TASK STATEMENT:
Output exactly the lines from the one with "storico degli ordini;" to the close of the records below, first and last included.
• • • •
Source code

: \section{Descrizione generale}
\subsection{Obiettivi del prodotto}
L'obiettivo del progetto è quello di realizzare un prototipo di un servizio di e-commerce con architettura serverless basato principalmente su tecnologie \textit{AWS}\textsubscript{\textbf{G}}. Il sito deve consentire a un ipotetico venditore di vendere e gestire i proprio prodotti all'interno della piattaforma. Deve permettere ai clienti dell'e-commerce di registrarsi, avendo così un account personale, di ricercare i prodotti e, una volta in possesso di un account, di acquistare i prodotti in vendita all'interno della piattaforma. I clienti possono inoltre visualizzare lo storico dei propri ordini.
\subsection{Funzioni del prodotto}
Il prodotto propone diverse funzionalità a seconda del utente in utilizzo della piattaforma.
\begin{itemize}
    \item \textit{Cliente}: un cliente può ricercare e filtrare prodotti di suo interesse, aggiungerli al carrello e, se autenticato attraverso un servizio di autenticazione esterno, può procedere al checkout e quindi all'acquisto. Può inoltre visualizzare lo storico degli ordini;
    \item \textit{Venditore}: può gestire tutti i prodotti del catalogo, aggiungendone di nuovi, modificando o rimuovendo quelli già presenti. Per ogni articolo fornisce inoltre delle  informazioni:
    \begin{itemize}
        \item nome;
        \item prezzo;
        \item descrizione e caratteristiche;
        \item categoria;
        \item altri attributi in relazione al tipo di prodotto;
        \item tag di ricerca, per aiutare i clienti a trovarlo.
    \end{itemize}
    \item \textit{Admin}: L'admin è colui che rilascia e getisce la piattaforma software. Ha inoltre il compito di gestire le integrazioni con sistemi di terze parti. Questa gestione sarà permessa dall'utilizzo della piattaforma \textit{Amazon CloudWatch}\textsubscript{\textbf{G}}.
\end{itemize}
• • • •
EXERCISE RESPONSE:
    \item \textit{Cliente}: un cliente può ricercare e filtrare prodotti di suo interesse, aggiungerli al carrello e, se autenticato attraverso un servizio di autenticazione esterno, può procedere al checkout e quindi all'acquisto. Può inoltre visualizzare lo storico degli ordini;
    \item \textit{Venditore}: può gestire tutti i prodotti del catalogo, aggiungendone di nuovi, modificando o rimuovendo quelli già presenti. Per ogni articolo fornisce inoltre delle  informazioni:
    \begin{itemize}
        \item nome;
        \item prezzo;
        \item descrizione e caratteristiche;
        \item categoria;
        \item altri attributi in relazione al tipo di prodotto;
        \item tag di ricerca, per aiutare i clienti a trovarlo.
    \end{itemize}
    \item \textit{Admin}: L'admin è colui che rilascia e getisce la piattaforma software. Ha inoltre il compito di gestire le integrazioni con sistemi di terze parti. Questa gestione sarà permessa dall'utilizzo della piattaforma \textit{Amazon CloudWatch}\textsubscript{\textbf{G}}.
\end{itemize}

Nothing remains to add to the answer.